# Problem description
All of the data must be returned exactly as given.

# Data items
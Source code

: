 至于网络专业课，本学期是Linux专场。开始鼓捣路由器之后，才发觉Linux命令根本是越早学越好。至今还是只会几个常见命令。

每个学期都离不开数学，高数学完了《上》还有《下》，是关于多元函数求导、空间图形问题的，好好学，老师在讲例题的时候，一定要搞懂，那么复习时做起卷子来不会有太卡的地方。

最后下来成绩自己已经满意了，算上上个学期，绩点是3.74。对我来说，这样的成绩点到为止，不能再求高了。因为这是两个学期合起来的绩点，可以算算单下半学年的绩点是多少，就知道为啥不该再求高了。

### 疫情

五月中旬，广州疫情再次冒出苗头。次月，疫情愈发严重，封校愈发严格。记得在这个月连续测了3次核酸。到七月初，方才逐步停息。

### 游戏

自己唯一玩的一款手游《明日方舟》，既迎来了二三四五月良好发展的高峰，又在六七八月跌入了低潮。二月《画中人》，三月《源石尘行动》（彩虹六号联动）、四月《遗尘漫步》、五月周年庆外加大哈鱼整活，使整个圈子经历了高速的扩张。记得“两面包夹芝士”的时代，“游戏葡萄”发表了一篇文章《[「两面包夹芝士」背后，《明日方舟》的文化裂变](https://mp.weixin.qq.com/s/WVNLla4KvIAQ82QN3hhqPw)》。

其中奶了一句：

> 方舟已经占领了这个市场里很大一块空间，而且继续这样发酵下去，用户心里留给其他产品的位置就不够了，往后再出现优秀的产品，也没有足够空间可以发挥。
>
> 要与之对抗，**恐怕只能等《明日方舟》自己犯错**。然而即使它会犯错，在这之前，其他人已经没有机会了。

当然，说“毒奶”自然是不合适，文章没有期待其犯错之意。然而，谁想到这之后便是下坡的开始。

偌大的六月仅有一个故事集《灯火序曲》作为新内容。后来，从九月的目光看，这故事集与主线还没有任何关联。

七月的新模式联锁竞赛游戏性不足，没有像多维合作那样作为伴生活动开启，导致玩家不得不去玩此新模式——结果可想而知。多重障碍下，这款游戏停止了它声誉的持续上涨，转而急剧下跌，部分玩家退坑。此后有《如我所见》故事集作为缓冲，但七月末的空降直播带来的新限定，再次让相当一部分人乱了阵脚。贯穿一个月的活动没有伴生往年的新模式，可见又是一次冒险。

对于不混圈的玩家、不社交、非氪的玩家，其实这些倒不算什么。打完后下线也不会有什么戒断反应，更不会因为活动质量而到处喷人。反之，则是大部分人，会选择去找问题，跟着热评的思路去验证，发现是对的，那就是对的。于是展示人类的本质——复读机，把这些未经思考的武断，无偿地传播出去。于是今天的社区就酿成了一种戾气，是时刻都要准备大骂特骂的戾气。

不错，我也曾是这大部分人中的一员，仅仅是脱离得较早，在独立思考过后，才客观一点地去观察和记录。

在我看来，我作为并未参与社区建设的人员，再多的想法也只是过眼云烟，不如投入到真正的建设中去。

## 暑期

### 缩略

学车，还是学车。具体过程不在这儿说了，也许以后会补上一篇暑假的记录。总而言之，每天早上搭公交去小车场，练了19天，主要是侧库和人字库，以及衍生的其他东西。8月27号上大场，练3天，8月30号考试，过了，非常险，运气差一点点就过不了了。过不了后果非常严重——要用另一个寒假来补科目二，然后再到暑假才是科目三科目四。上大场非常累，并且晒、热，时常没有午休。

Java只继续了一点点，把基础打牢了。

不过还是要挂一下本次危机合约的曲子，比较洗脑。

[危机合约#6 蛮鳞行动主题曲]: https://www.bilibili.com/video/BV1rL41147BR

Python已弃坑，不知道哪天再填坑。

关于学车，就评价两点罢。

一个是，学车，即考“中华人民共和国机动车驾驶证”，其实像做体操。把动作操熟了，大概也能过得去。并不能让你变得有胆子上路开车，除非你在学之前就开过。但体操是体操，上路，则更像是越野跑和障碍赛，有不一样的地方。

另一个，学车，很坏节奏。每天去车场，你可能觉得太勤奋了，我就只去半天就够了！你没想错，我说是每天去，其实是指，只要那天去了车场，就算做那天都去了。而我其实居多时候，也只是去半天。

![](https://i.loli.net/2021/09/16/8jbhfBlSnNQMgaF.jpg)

# Output of the exercise
Source code

: 至于网络专业课，本学期是Linux专场。开始鼓捣路由器之后，才发觉Linux命令根本是越早学越好。至今还是只会几个常见命令。

每个学期都离不开数学，高数学完了《上》还有《下》，是关于多元函数求导、空间图形问题的，好好学，老师在讲例题的时候，一定要搞懂，那么复习时做起卷子来不会有太卡的地方。

最后下来成绩自己已经满意了，算上上个学期，绩点是3.74。对我来说，这样的成绩点到为止，不能再求高了。因为这是两个学期合起来的绩点，可以算算单下半学年的绩点是多少，就知道为啥不该再求高了。

### 疫情

五月中旬，广州疫情再次冒出苗头。次月，疫情愈发严重，封校愈发严格。记得在这个月连续测了3次核酸。到七月初，方才逐步停息。

### 游戏

自己唯一玩的一款手游《明日方舟》，既迎来了二三四五月良好发展的高峰，又在六七八月跌入了低潮。二月《画中人》，三月《源石尘行动》（彩虹六号联动）、四月《遗尘漫步》、五月周年庆外加大哈鱼整活，使整个圈子经历了高速的扩张。记得“两面包夹芝士”的时代，“游戏葡萄”发表了一篇文章《[「两面包夹芝士」背后，《明日方舟》的文化裂变](https://mp.weixin.qq.com/s/WVNLla4KvIAQ82QN3hhqPw)》。

其中奶了一句：

> 方舟已经占领了这个市场里很大一块空间，而且继续这样发酵下去，用户心里留给其他产品的位置就不够了，往后再出现优秀的产品，也没有足够空间可以发挥。
>
> 要与之对抗，**恐怕只能等《明日方舟》自己犯错**。然而即使它会犯错，在这之前，其他人已经没有机会了。

当然，说“毒奶”自然是不合适，文章没有期待其犯错之意。然而，谁想到这之后便是下坡的开始。

偌大的六月仅有一个故事集《灯火序曲》作为新内容。后来，从九月的目光看，这故事集与主线还没有任何关联。

七月的新模式联锁竞赛游戏性不足，没有像多维合作那样作为伴生活动开启，导致玩家不得不去玩此新模式——结果可想而知。多重障碍下，这款游戏停止了它声誉的持续上涨，转而急剧下跌，部分玩家退坑。此后有《如我所见》故事集作为缓冲，但七月末的空降直播带来的新限定，再次让相当一部分人乱了阵脚。贯穿一个月的活动没有伴生往年的新模式，可见又是一次冒险。

对于不混圈的玩家、不社交、非氪的玩家，其实这些倒不算什么。打完后下线也不会有什么戒断反应，更不会因为活动质量而到处喷人。反之，则是大部分人，会选择去找问题，跟着热评的思路去验证，发现是对的，那就是对的。于是展示人类的本质——复读机，把这些未经思考的武断，无偿地传播出去。于是今天的社区就酿成了一种戾气，是时刻都要准备大骂特骂的戾气。

不错，我也曾是这大部分人中的一员，仅仅是脱离得较早，在独立思考过后，才客观一点地去观察和记录。

在我看来，我作为并未参与社区建设的人员，再多的想法也只是过眼云烟，不如投入到真正的建设中去。

## 暑期

### 缩略

学车，还是学车。具体过程不在这儿说了，也许以后会补上一篇暑假的记录。总而言之，每天早上搭公交去小车场，练了19天，主要是侧库和人字库，以及衍生的其他东西。8月27号上大场，练3天，8月30号考试，过了，非常险，运气差一点点就过不了了。过不了后果非常严重——要用另一个寒假来补科目二，然后再到暑假才是科目三科目四。上大场非常累，并且晒、热，时常没有午休。

Java只继续了一点点，把基础打牢了。

不过还是要挂一下本次危机合约的曲子，比较洗脑。

[危机合约#6 蛮鳞行动主题曲]: https://www.bilibili.com/video/BV1rL41147BR

Python已弃坑，不知道哪天再填坑。

关于学车，就评价两点罢。

一个是，学车，即考“中华人民共和国机动车驾驶证”，其实像做体操。把动作操熟了，大概也能过得去。并不能让你变得有胆子上路开车，除非你在学之前就开过。但体操是体操，上路，则更像是越野跑和障碍赛，有不一样的地方。

另一个，学车，很坏节奏。每天去车场，你可能觉得太勤奋了，我就只去半天就够了！你没想错，我说是每天去，其实是指，只要那天去了车场，就算做那天都去了。而我其实居多时候，也只是去半天。

![](https://i.loli.net/2021/09/16/8jbhfBlSnNQMgaF.jpg)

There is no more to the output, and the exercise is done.